Work to be completed: Your response should contain every line from the data below that holds the string "чернец".

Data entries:
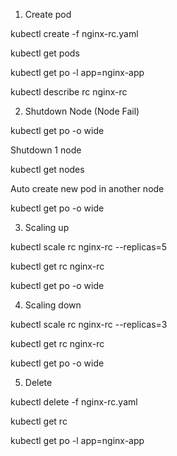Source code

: 1) Create pod

kubectl create -f nginx-rc.yaml

kubectl get pods

kubectl get po -l app=nginx-app

kubectl describe rc nginx-rc

2) Shutdown Node (Node Fail)

kubectl get po -o wide

Shutdown 1 node

kubectl get nodes

Auto create new pod in another node

kubectl get po -o wide

3) Scaling up

kubectl scale rc nginx-rc --replicas=5

kubectl get rc nginx-rc

kubectl get po -o wide

4) Scaling down

kubectl scale rc nginx-rc --replicas=3

kubectl get rc nginx-rc

kubectl get po -o wide

5) Delete

kubectl delete -f nginx-rc.yaml

kubectl get rc

kubectl get po -l app=nginx-app
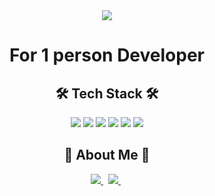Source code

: <div align="center">
  <img src="https://capsule-render.vercel.app/api?type=waving&color=2596be&text=Dongkyu%20Lee&fontAlign=78&height=200&fontSize=50&fontColor=ffffff">
</div>

<h1 align="center">For 1 person Developer</h2>


<h2 align="center">🛠 Tech Stack 🛠</h2>

<p align="center"> 
  <img src="https://img.shields.io/badge/Java-007396?style=flat-square&logo=Java&logoColor=white"/> 
  <img src="https://img.shields.io/badge/Spring-6DB33F?style=flat-square&logo=Spring&logoColor=white"/> 
  <img src="https://img.shields.io/badge/MySQL-4479A1?style=flat-square&logo=MySQL&logoColor=white"/>
  <img src="https://img.shields.io/badge/Oracle-F80000?style=flat-square&logo=Oracle&logoColor=white"/> 
  <img src="https://img.shields.io/badge/Javascript-F7DF1E?style=flat-square&logo=Javascript&logoColor=white"/> 
  <img src="https://img.shields.io/badge/Amazon AWS-232F3E?style=flat-square&logo=Amazon AWS&logoColor=white"/> 
</p>

<h2 align="center">🎳 About Me 🎳</h2>

<p align="center">
  <a href="https://velog.io/@ghh607"><img src="https://img.shields.io/badge/Velog-20C997?style=flat&logo=Velog&logoColor=white&link=https://velog.io/@ghh607"/>
  </a>&nbsp
  <a href="https://github.com/LOBSTER10000"><img src="https://img.shields.io/badge/GitHub-181717?style=flat&logo=GitHub&logoColor=white&link=https://github.com/LOBSTER10000"/>
  </a>&nbsp
</p>

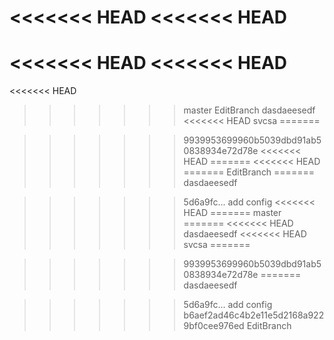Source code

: <<<<<<< HEAD
<<<<<<< HEAD
=======
<<<<<<< HEAD
<<<<<<< HEAD
=======
<<<<<<< HEAD
>>>>>>> master
>>>>>>> EditBranch
dasdaeesedf
<<<<<<< HEAD
svcsa
=======

>>>>>>> 9939953699960b5039dbd91ab50838934e72d78e
<<<<<<< HEAD
=======
<<<<<<< HEAD
=======
>>>>>>> EditBranch
=======
dasdaeesedf

>>>>>>> 5d6a9fc... add config
<<<<<<< HEAD
=======
>>>>>>> master
=======
<<<<<<< HEAD
dasdaeesedf
<<<<<<< HEAD
svcsa
=======

>>>>>>> 9939953699960b5039dbd91ab50838934e72d78e
=======
dasdaeesedf

>>>>>>> 5d6a9fc... add config
>>>>>>> b6aef2ad46c4b2e11e5d2168a9229bf0cee976ed
>>>>>>> EditBranch
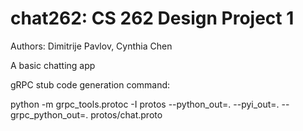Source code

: # chat262: CS 262 Design Project 1
Authors: Dimitrije Pavlov, Cynthia Chen

A basic chatting app

gRPC stub code generation command:

python -m grpc_tools.protoc -I protos --python_out=. --pyi_out=. --grpc_python_out=. protos/chat.proto

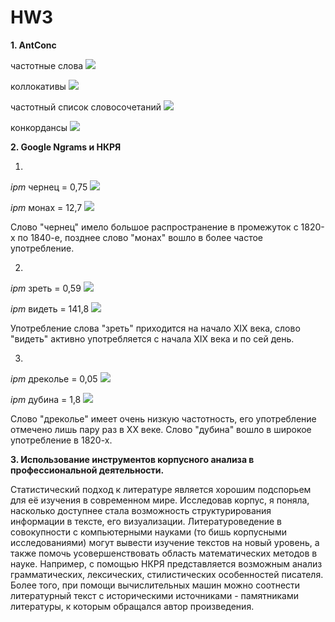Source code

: # HW3

**1. AntConc**

частотные слова
![](3.PNG)

коллокативы
![](collocates.PNG)

частотный список словосочетаний
![](grams.PNG)

конкордансы
![](concordance.PNG)


**2. Google Ngrams и НКРЯ**

1)
*ipm* чернец = 0,75
![](2.1.png)

*ipm* монах = 12,7
![](2.1n.png)

Слово "чернец" имело большое распространение в промежуток с 1820-х по 1840-е, позднее слово "монах" вошло в более частое употребление.

2)
*ipm* зреть = 0,59
![](2.2.png)

*ipm* видеть = 141,8
![](2.2n.png)

Употребление слова "зреть" приходится на начало XIX века, слово "видеть" активно употребляется с начала XIX века и по сей день.

3)
*ipm* дреколье = 0,05
![](2.3.png)

*ipm* дубина = 1,8
![](2.3n.png)

Слово "дреколье" имеет очень низкую частотность, его употребление отмечено лишь пару раз в XX веке. Слово "дубина" вошло в широкое употребление в 1820-х.


**3. Использование инструментов корпусного анализа в профессиональной деятельности.**

Статистический подход к литературе является хорошим подспорьем для её изучения в современном мире. Исследовав корпус, я поняла, насколько доступнее стала возможность структурирования информации в тексте, его визуализации. Литературоведение в совокупности с компьютерными науками (то бишь корпусными исследованиями) могут вывести изучение текстов на новый уровень, а также помочь усовершенствовать область математических методов в науке. Например, с помощью НКРЯ представляется возможным анализ грамматических, лексических, стилистических особенностей писателя. Более того, при помощи вычислительных машин можно соотнести литературный текст с историческими источниками - памятниками литературы, к которым обращался автор произведения.
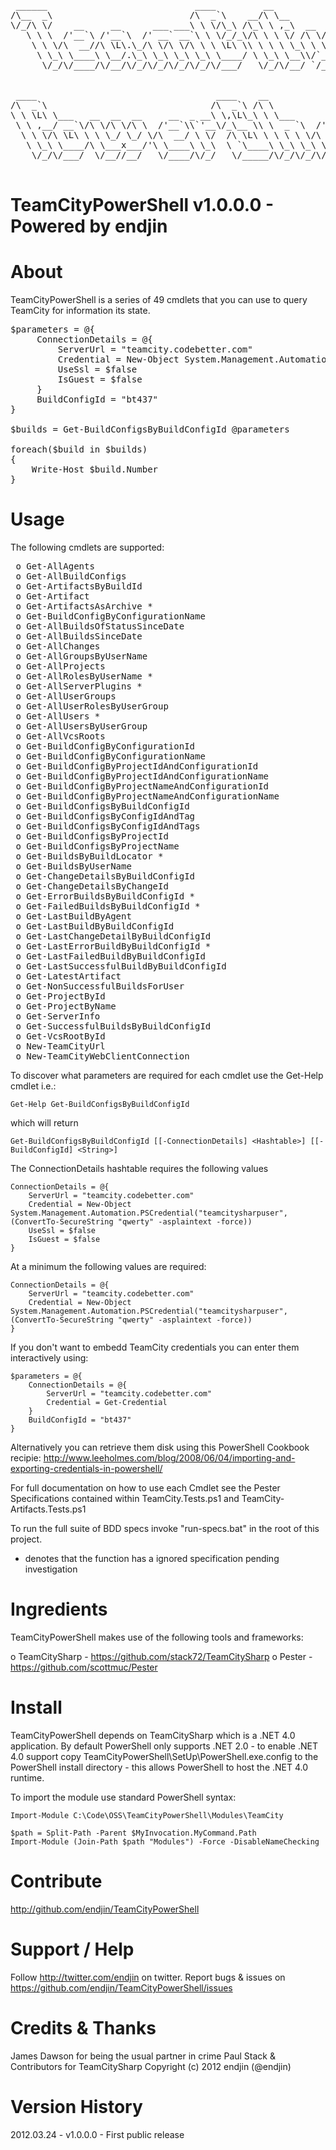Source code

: <pre>
 ______                            ____         __                
/\__  _\                          /\  _`\    __/\ \__             
\/_/\ \/    __     __      ___ ___\ \ \/\_\ /\_\ \ ,_\  __  __    
   \ \ \  /'__`\ /'__`\  /' __` __`\ \ \/_/_\/\ \ \ \/ /\ \/\ \   
    \ \ \/\  __//\ \L\.\_/\ \/\ \/\ \ \ \L\ \\ \ \ \ \_\ \ \_\ \  
     \ \_\ \____\ \__/.\_\ \_\ \_\ \_\ \____/ \ \_\ \__\\/`____ \ 
      \/_/\/____/\/__/\/_/\/_/\/_/\/_/\/___/   \/_/\/__/ `/___/> \
                                                            /\___/
                                                            \/__/ 
 ____                                  ____    __              ___   ___      
/\  _`\                               /\  _`\ /\ \            /\_ \ /\_ \     
\ \ \L\ \___   __  __  __     __  _ __\ \,\L\_\ \ \___      __\//\ \\//\ \    
 \ \ ,__/ __`\/\ \/\ \/\ \  /'__`\\`'__\/_\__ \\ \  _ `\  /'__`\\ \ \ \ \ \   
  \ \ \/\ \L\ \ \ \_/ \_/ \/\  __/ \ \/  /\ \L\ \ \ \ \ \/\  __/ \_\ \_\_\ \_ 
   \ \_\ \____/\ \___x___/'\ \____\ \_\  \ `\____\ \_\ \_\ \____\/\____\\____\
    \/_/\/___/  \/__//__/   \/____/\/_/   \/_____/\/_/\/_/\/____/\/____//____/

</pre>

TeamCityPowerShell v1.0.0.0 - Powered by endjin
===============================================

About 
=====

TeamCityPowerShell is a series of 49 cmdlets that you can use to query TeamCity for information its state.

<pre>
$parameters = @{ 
	 ConnectionDetails = @{
		 ServerUrl = "teamcity.codebetter.com"
		 Credential = New-Object System.Management.Automation.PSCredential("teamcitysharpuser", (ConvertTo-SecureString "qwerty" -asplaintext -force))
		 UseSsl = $false
		 IsGuest = $false 
	 }
	 BuildConfigId = "bt437"
}

$builds = Get-BuildConfigsByBuildConfigId @parameters

foreach($build in $builds)
{
	Write-Host $build.Number
}
</pre>


Usage
=====
The following cmdlets are supported:
<pre>
 o Get-AllAgents
 o Get-AllBuildConfigs
 o Get-ArtifactsByBuildId
 o Get-Artifact
 o Get-ArtifactsAsArchive *
 o Get-BuildConfigByConfigurationName
 o Get-AllBuildsOfStatusSinceDate
 o Get-AllBuildsSinceDate
 o Get-AllChanges
 o Get-AllGroupsByUserName
 o Get-AllProjects
 o Get-AllRolesByUserName *
 o Get-AllServerPlugins *
 o Get-AllUserGroups
 o Get-AllUserRolesByUserGroup
 o Get-AllUsers *
 o Get-AllUsersByUserGroup
 o Get-AllVcsRoots
 o Get-BuildConfigByConfigurationId
 o Get-BuildConfigByConfigurationName
 o Get-BuildConfigByProjectIdAndConfigurationId
 o Get-BuildConfigByProjectIdAndConfigurationName
 o Get-BuildConfigByProjectNameAndConfigurationId
 o Get-BuildConfigByProjectNameAndConfigurationName
 o Get-BuildConfigsByBuildConfigId
 o Get-BuildConfigsByConfigIdAndTag
 o Get-BuildConfigsByConfigIdAndTags
 o Get-BuildConfigsByProjectId
 o Get-BuildConfigsByProjectName
 o Get-BuildsByBuildLocator *
 o Get-BuildsByUserName
 o Get-ChangeDetailsByBuildConfigId
 o Get-ChangeDetailsByChangeId
 o Get-ErrorBuildsByBuildConfigId *
 o Get-FailedBuildsByBuildConfigId *
 o Get-LastBuildByAgent
 o Get-LastBuildByBuildConfigId
 o Get-LastChangeDetailByBuildConfigId
 o Get-LastErrorBuildByBuildConfigId *
 o Get-LastFailedBuildByBuildConfigId
 o Get-LastSuccessfulBuildByBuildConfigId
 o Get-LatestArtifact
 o Get-NonSuccessfulBuildsForUser
 o Get-ProjectById
 o Get-ProjectByName
 o Get-ServerInfo
 o Get-SuccessfulBuildsByBuildConfigId
 o Get-VcsRootById
 o New-TeamCityUrl
 o New-TeamCityWebClientConnection
</pre> 
To discover what parameters are required for each cmdlet use the Get-Help cmdlet i.e.:
 
	Get-Help Get-BuildConfigsByBuildConfigId

which will return

	Get-BuildConfigsByBuildConfigId [[-ConnectionDetails] <Hashtable>] [[-BuildConfigId] <String>]

The ConnectionDetails hashtable requires the following values

	ConnectionDetails = @{
		ServerUrl = "teamcity.codebetter.com"
		Credential = New-Object System.Management.Automation.PSCredential("teamcitysharpuser", (ConvertTo-SecureString "qwerty" -asplaintext -force))
		UseSsl = $false
		IsGuest = $false 
	}

At a minimum the following values are required:

	ConnectionDetails = @{
		ServerUrl = "teamcity.codebetter.com"
		Credential = New-Object System.Management.Automation.PSCredential("teamcitysharpuser", (ConvertTo-SecureString "qwerty" -asplaintext -force))
	}

If you don't want to embedd TeamCity credentials you can enter them interactively using:

	$parameters = @{ 
		ConnectionDetails = @{
			ServerUrl = "teamcity.codebetter.com"
			Credential = Get-Credential
		}
		BuildConfigId = "bt437"
	}

Alternatively you can retrieve them disk using this PowerShell Cookbook recipie: http://www.leeholmes.com/blog/2008/06/04/importing-and-exporting-credentials-in-powershell/

For full documentation on how to use each Cmdlet see the Pester Specifications contained within TeamCity.Tests.ps1 and TeamCity-Artifacts.Tests.ps1

To run the full suite of BDD specs invoke "run-specs.bat" in the root of this project.

 * denotes that the function has a ignored specification pending investigation
 
 
Ingredients
===========
TeamCityPowerShell makes use of the following tools and frameworks:

 o TeamCitySharp - https://github.com/stack72/TeamCitySharp 
 o Pester - https://github.com/scottmuc/Pester 


Install
=======

TeamCityPowerShell depends on TeamCitySharp which is a .NET 4.0 application. By default PowerShell only supports .NET 2.0 - to enable .NET 4.0 support copy TeamCityPowerShell\SetUp\PowerShell.exe.config to the PowerShell install directory - this allows PowerShell to host the .NET 4.0 runtime.

To import the module use standard PowerShell syntax:

	Import-Module C:\Code\OSS\TeamCityPowerShell\Modules\TeamCity

	$path = Split-Path -Parent $MyInvocation.MyCommand.Path
	Import-Module (Join-Path $path "Modules") -Force -DisableNameChecking


Contribute
==========
http://github.com/endjin/TeamCityPowerShell


Support / Help
==============
Follow http://twitter.com/endjin on twitter.
Report bugs & issues on https://github.com/endjin/TeamCityPowerShell/issues


Credits & Thanks
================
James Dawson for being the usual partner in crime
Paul Stack & Contributors for TeamCitySharp
Copyright (c) 2012 endjin (@endjin)


Version History
===============
2012.03.24 - v1.0.0.0 - First public release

Response to the exercise:
*ipm* чернец = 0,75
Слово "чернец" имело большое распространение в промежуток с 1820-х по 1840-е, позднее слово "монах" вошло в более частое употребление.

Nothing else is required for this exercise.